Task description: Could you return only the lines that run from the line with "Давайте докажем по" through the final line of the data, exactly as they stand?
*** Exercise inputs
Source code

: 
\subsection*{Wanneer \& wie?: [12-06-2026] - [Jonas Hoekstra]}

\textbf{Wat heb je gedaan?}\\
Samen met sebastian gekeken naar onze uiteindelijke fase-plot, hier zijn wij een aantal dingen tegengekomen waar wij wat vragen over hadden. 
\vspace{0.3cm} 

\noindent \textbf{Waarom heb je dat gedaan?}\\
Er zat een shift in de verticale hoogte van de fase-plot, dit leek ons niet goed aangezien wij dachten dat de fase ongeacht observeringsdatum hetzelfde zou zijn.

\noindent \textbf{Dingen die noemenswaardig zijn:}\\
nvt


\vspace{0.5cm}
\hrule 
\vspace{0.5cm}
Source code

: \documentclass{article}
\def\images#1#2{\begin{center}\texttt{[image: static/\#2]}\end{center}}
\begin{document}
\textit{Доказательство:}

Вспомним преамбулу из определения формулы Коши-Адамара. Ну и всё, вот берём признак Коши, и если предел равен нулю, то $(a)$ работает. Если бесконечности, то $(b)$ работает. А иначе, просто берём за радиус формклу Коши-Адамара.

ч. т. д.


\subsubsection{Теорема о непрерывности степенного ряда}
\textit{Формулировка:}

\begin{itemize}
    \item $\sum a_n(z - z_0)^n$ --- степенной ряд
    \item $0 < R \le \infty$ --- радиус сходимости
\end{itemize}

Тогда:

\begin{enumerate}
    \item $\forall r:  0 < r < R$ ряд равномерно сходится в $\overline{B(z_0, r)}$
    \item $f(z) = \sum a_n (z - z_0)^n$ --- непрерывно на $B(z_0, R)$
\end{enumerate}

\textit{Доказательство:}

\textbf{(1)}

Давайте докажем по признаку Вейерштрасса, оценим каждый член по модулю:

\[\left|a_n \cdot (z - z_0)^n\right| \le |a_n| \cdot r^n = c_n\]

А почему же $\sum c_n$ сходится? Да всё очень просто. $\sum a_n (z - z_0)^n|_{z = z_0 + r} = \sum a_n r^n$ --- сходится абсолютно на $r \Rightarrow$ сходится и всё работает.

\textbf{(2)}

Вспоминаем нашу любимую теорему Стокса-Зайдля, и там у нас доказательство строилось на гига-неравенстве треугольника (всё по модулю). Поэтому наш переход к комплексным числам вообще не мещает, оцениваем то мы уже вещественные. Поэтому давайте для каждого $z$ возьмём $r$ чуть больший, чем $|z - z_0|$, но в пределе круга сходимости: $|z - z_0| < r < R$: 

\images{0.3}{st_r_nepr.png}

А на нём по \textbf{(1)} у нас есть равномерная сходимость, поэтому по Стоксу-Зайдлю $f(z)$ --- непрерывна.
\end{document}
******
Response to this exercise:
Давайте докажем по признаку Вейерштрасса, оценим каждый член по модулю:

\[\left|a_n \cdot (z - z_0)^n\right| \le |a_n| \cdot r^n = c_n\]

А почему же $\sum c_n$ сходится? Да всё очень просто. $\sum a_n (z - z_0)^n|_{z = z_0 + r} = \sum a_n r^n$ --- сходится абсолютно на $r \Rightarrow$ сходится и всё работает.

\textbf{(2)}

Вспоминаем нашу любимую теорему Стокса-Зайдля, и там у нас доказательство строилось на гига-неравенстве треугольника (всё по модулю). Поэтому наш переход к комплексным числам вообще не мещает, оцениваем то мы уже вещественные. Поэтому давайте для каждого $z$ возьмём $r$ чуть больший, чем $|z - z_0|$, но в пределе круга сходимости: $|z - z_0| < r < R$: 

\images{0.3}{st_r_nepr.png}

А на нём по \textbf{(1)} у нас есть равномерная сходимость, поэтому по Стоксу-Зайдлю $f(z)$ --- непрерывна.
\end{document}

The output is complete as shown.